Dinner for Schmucks, the 2010 American version
Tim (Paul Rudd) is a financial analyst trying to earn a promotion to account manager at a well-to-do Wall Street financial firm. After impressing his boss he is invited to a monthly dinnerparty, where each invitee will bring one idiot, so all the Wall Street bros can surreptitiously mock them, with the guy who brings the biggest idiot being crowned the winner. Enter Barry (Steve Carrell), an amateur taxidermist, IRS drone and complete moron.
To put it bluntly: Barry, through sheer stupidity, completely ruins Tim's life. And Tim, played by charming, loveable Paul Rudd, is not nearly enough of a piece of shit to deserve that.

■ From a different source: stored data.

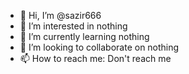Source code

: - 👋 Hi, I’m @sazir666
- 👀 I’m interested in nothing
- 🌱 I’m currently learning nothing
- 💞️ I’m looking to collaborate on nothing
- 📫 How to reach me: Don't reach me

<!---
sazir666/sazir666 is a ✨ special ✨ repository because its `README.md` (this file) appears on your GitHub profile.
You can click the Preview link to take a look at your changes.
--->
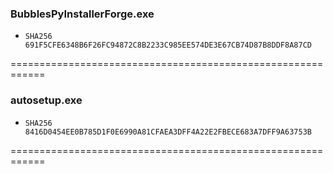 ### BubblesPyInstallerForge.exe
- `SHA256 691F5CFE6348B6F26FC94872C8B2233C985EE574DE3E67CB74D87B8DDF8A87CD`

============================================================


### autosetup.exe
- `SHA256 8416D0454EE0B785D1F0E6990A81CFAEA3DFF4A22E2FBECE683A7DFF9A63753B`

============================================================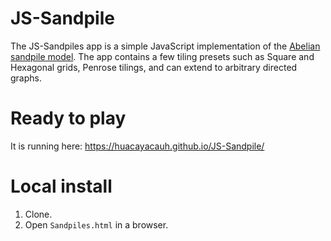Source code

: # JS-Sandpile

The JS-Sandpiles app is a simple JavaScript implementation of the [Abelian sandpile model](https://en.wikipedia.org/wiki/Abelian_sandpile_model). The app contains a few tiling presets such as Square and Hexagonal grids, Penrose tilings, and can extend to arbitrary directed graphs.

# Ready to play

It is running here: https://huacayacauh.github.io/JS-Sandpile/

# Local install

1. Clone.
2. Open ``Sandpiles.html`` in a browser.
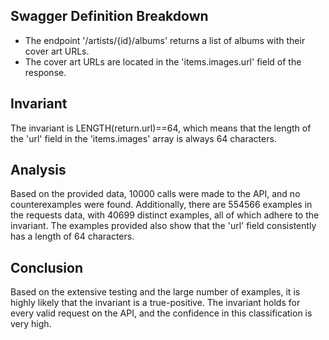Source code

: ## Swagger Definition Breakdown
- The endpoint '/artists/{id}/albums' returns a list of albums with their cover art URLs.
- The cover art URLs are located in the 'items.images.url' field of the response.

## Invariant
The invariant is LENGTH(return.url)==64, which means that the length of the 'url' field in the 'items.images' array is always 64 characters.

## Analysis
Based on the provided data, 10000 calls were made to the API, and no counterexamples were found. Additionally, there are 554566 examples in the requests data, with 40699 distinct examples, all of which adhere to the invariant. The examples provided also show that the 'url' field consistently has a length of 64 characters.

## Conclusion
Based on the extensive testing and the large number of examples, it is highly likely that the invariant is a true-positive. The invariant holds for every valid request on the API, and the confidence in this classification is very high.
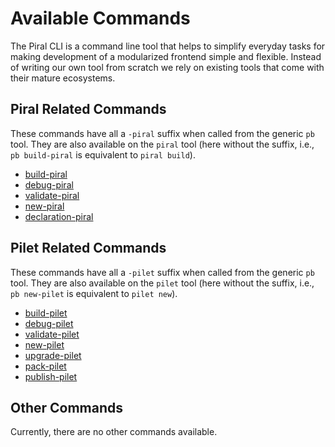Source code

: # Available Commands

The Piral CLI is a command line tool that helps to simplify everyday tasks for making development of a modularized frontend simple and flexible. Instead of writing our own tool from scratch we rely on existing tools that come with their mature ecosystems.

## Piral Related Commands

These commands have all a `-piral` suffix when called from the generic `pb` tool. They are also available on the `piral` tool (here without the suffix, i.e., `pb build-piral` is equivalent to `piral build`).

- [build-piral](./build-piral.md)
- [debug-piral](./debug-piral.md)
- [validate-piral](./validate-piral.md)
- [new-piral](./new-piral.md)
- [declaration-piral](./declaration-piral.md)

## Pilet Related Commands

These commands have all a `-pilet` suffix when called from the generic `pb` tool. They are also available on the `pilet` tool (here without the suffix, i.e., `pb new-pilet` is equivalent to `pilet new`).

- [build-pilet](./build-pilet.md)
- [debug-pilet](./debug-pilet.md)
- [validate-pilet](./validate-pilet.md)
- [new-pilet](./new-pilet.md)
- [upgrade-pilet](./upgrade-pilet.md)
- [pack-pilet](./pack-pilet.md)
- [publish-pilet](./publish-pilet.md)

## Other Commands

Currently, there are no other commands available.
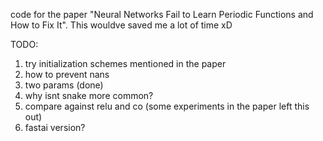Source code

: code for the paper "Neural Networks Fail to Learn Periodic Functions and How to Fix It".
This wouldve saved me a lot of time xD

TODO:
  1. try initialization schemes mentioned in the paper
  2. how to prevent nans
  3. two params                          (done)
  4. why isnt snake more common?
  5. compare against relu and co (some experiments in the paper left this out)
  6. fastai version?
  
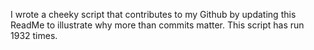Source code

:I wrote a cheeky script that contributes to my Github by updating this ReadMe to illustrate why more than commits matter. This script has run 1932 times.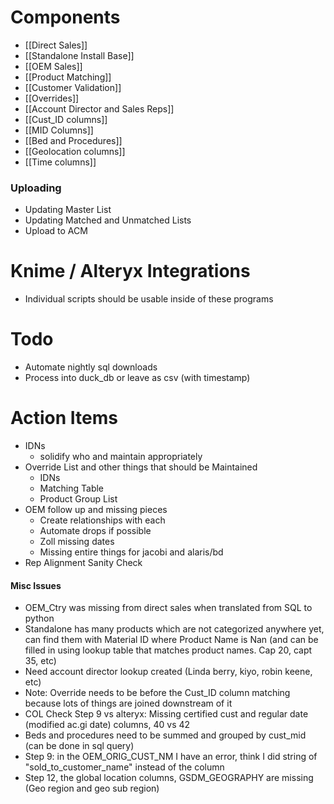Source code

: 
# Components

- [[Direct Sales]]
- [[Standalone Install Base]]
- [[OEM Sales]]
- [[Product Matching]]
- [[Customer Validation]]
- [[Overrides]]
- [[Account Director and Sales Reps]]
- [[Cust_ID columns]]
- [[MID Columns]]
- [[Bed and Procedures]]
- [[Geolocation columns]]
- [[Time columns]]

### Uploading
- Updating Master List
- Updating Matched and Unmatched Lists
- Upload to ACM

# Knime / Alteryx Integrations
- Individual scripts should be usable inside of these programs

# Todo
- Automate nightly sql downloads
- Process into duck_db or leave as csv (with timestamp)

# Action Items
- IDNs
	- solidify who and maintain appropriately
- Override List and other things that should be Maintained
	- IDNs
	- Matching Table
	- Product Group List
- OEM follow up and missing pieces
	- Create relationships with each
	- Automate drops if possible
	- Zoll missing dates
	- Missing entire things for jacobi and alaris/bd
- Rep Alignment Sanity Check



#### Misc Issues
- OEM_Ctry was missing from direct sales when translated from SQL to python
- Standalone has many products which are not categorized anywhere yet, can find them with Material ID where Product Name is Nan (and can be filled in using lookup table that matches product names. Cap 20, capt 35, etc)
- Need account director lookup created (Linda berry, kiyo, robin keene, etc)
- Note: Override needs to be before the Cust_ID column matching because lots of things are joined downstream of it
-  COL Check Step 9 vs alteryx: Missing certified cust and regular date (modified ac.gi date) columns, 40 vs 42
- Beds and procedures need to be summed and grouped by cust_mid (can be done in sql query)
- Step 9: in the OEM_ORIG_CUST_NM I have an error, think I did string of "sold_to_customer_name" instead of the column
- Step 12, the global location columns, GSDM_GEOGRAPHY are missing (Geo region and geo sub region)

DfS is based off a French film, Le Diner de Cons, and in that film (or based what I read on the WIkipedia article), the commensurate Tim, Pierre, is a tax cheating philanderer who regularly attends these dinners not because he's desperate to get ahead, but because he's a pos who enjoys humiliating his supposed lessers. These are smoothed out in the American remake because why? I don't know. It just makes this movie a cringefest as Barry ruins this handsome everyman's life. In the original I imagine part of the point is a cheating businessman's hubris in thinking it was a good idea to try and humiliate a member of the government bureau that polices men like him. Pierre has lost sight that the fool is both a tornado of destruction who brings nothing but ruin, but also someone who holds real, legitimate power over him: in the American remake this is invested in Zach Galifanakis' character (the best part of the movie) and its payoff is him shouting that he'll audit everyone as he leaves the eponymous dinner- and the movie altogether- embarrassed. The irony that Wall Street financial execs have made an enemy of a vindictive IRS drone is instead "and then their house burned down."
Anyway the movie is painfully unfunny and possibly a remnant of a time when all you had to do to get an audience to hate someone was to show they were a competent Wall Street bro, the film came out in 2010 after all. Unfunny and cringe. Do not recommend.